Targeted restoration of cleavage in a noncleaving thyrotropin receptor demonstrates that cleavage is insufficient to enhance ligand-independent activity.

Two unusual features of the TSH receptor (TSHR) ectodomain are its intramolecular cleavage at the cell surface into disulfide-linked subunits and its constraint of ligand-independent (constitutive) activity inherent to the serpentine region. Whether ectodomain cleavage alters the level of TSHR constitutive activity is an important unanswered question. To address this issue, we used a TSHR engineered so as not to undergo spontaneous cleavage into subunits (deletion of amino acid residues 317-366 and GQE(367-369)NET substitution).
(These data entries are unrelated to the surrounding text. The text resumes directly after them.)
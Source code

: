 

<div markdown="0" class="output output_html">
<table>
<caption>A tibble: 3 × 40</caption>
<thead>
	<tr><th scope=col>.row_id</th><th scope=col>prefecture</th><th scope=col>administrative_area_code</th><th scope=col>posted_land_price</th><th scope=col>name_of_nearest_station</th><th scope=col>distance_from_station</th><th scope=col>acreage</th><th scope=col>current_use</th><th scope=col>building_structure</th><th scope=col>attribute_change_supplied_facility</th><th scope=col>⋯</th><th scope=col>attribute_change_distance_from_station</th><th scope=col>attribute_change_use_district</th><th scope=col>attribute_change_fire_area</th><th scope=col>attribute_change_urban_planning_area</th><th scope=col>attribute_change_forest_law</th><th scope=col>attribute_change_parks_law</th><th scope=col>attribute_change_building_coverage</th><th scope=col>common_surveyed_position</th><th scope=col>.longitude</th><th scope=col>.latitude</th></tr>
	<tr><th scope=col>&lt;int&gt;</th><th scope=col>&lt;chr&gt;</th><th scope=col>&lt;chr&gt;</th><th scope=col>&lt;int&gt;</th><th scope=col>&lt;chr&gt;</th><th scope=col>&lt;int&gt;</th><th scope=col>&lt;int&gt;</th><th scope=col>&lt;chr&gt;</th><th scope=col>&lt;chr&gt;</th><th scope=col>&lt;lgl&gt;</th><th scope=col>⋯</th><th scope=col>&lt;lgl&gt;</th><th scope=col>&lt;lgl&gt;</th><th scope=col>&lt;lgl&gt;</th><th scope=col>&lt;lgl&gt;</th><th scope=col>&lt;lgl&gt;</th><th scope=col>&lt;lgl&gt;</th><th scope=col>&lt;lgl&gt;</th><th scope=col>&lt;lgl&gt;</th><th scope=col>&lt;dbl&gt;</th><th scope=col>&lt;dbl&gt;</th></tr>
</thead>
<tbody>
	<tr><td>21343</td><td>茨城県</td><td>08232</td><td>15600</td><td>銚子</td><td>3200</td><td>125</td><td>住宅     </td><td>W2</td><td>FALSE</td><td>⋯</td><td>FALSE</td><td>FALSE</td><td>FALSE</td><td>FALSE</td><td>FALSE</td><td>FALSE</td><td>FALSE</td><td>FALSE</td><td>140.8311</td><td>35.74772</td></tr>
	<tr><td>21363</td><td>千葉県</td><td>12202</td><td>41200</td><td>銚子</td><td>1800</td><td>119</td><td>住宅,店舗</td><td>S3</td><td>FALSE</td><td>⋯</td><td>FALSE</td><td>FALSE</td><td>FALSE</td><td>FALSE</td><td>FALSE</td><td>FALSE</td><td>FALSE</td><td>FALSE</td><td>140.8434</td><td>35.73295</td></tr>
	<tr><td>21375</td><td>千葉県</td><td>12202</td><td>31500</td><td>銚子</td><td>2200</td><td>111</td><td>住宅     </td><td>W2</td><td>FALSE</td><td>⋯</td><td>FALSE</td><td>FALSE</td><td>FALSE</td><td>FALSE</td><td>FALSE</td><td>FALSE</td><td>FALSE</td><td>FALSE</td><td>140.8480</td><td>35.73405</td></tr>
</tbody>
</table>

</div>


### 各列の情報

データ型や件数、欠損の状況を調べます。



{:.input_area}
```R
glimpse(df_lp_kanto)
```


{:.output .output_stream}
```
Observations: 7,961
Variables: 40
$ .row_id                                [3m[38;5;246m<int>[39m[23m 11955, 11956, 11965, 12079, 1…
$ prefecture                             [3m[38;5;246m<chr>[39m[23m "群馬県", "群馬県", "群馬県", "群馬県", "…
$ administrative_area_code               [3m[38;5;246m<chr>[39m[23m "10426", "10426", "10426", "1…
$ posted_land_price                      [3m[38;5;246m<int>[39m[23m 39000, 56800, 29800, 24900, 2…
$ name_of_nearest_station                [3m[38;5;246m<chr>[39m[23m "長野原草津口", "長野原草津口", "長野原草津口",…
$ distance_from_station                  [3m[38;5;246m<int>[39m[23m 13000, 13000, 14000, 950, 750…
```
Into this noncleaving TSHR (termed TSHR-D1-NET), we introduced thrombin recognition motifs (termed Thr 6 and Thr 18) at the site of spontaneous cleavage. Treatment of intact Chinese hamster ovary cells expressing TSHR-D1-NET-Thr 6 and -Thr 18 with thrombin induced cleavage into A and B subunits, as determined by (125)I-TSH covalent cross-linking. Nevertheless, constitutive activity of the thrombin-cleaved TSHR was unaltered. The level of TSHR constitutive activity was, therefore, fully dissociated from intramolecular cleavage into subunits. Trypsin treatment of the same cells expressing the noncleaving TSHR also generated disulfide-linked A and B subunits but, in contrast to thrombin, enhanced TSHR constitutive activity. Therefore, the activating effect of trypsin appears to involve clipping at an additional, as-yet unidentified, site. In summary, our data demonstrate that TSHR cleavage is, by itself, insufficient to reduce TSHR ectodomain constraint on ligand-independent constitutive activity. These data are consistent with other evidence that A subunit shedding consequent to TSHR cleavage is a critical factor in enhancing TSHR constitutive activity.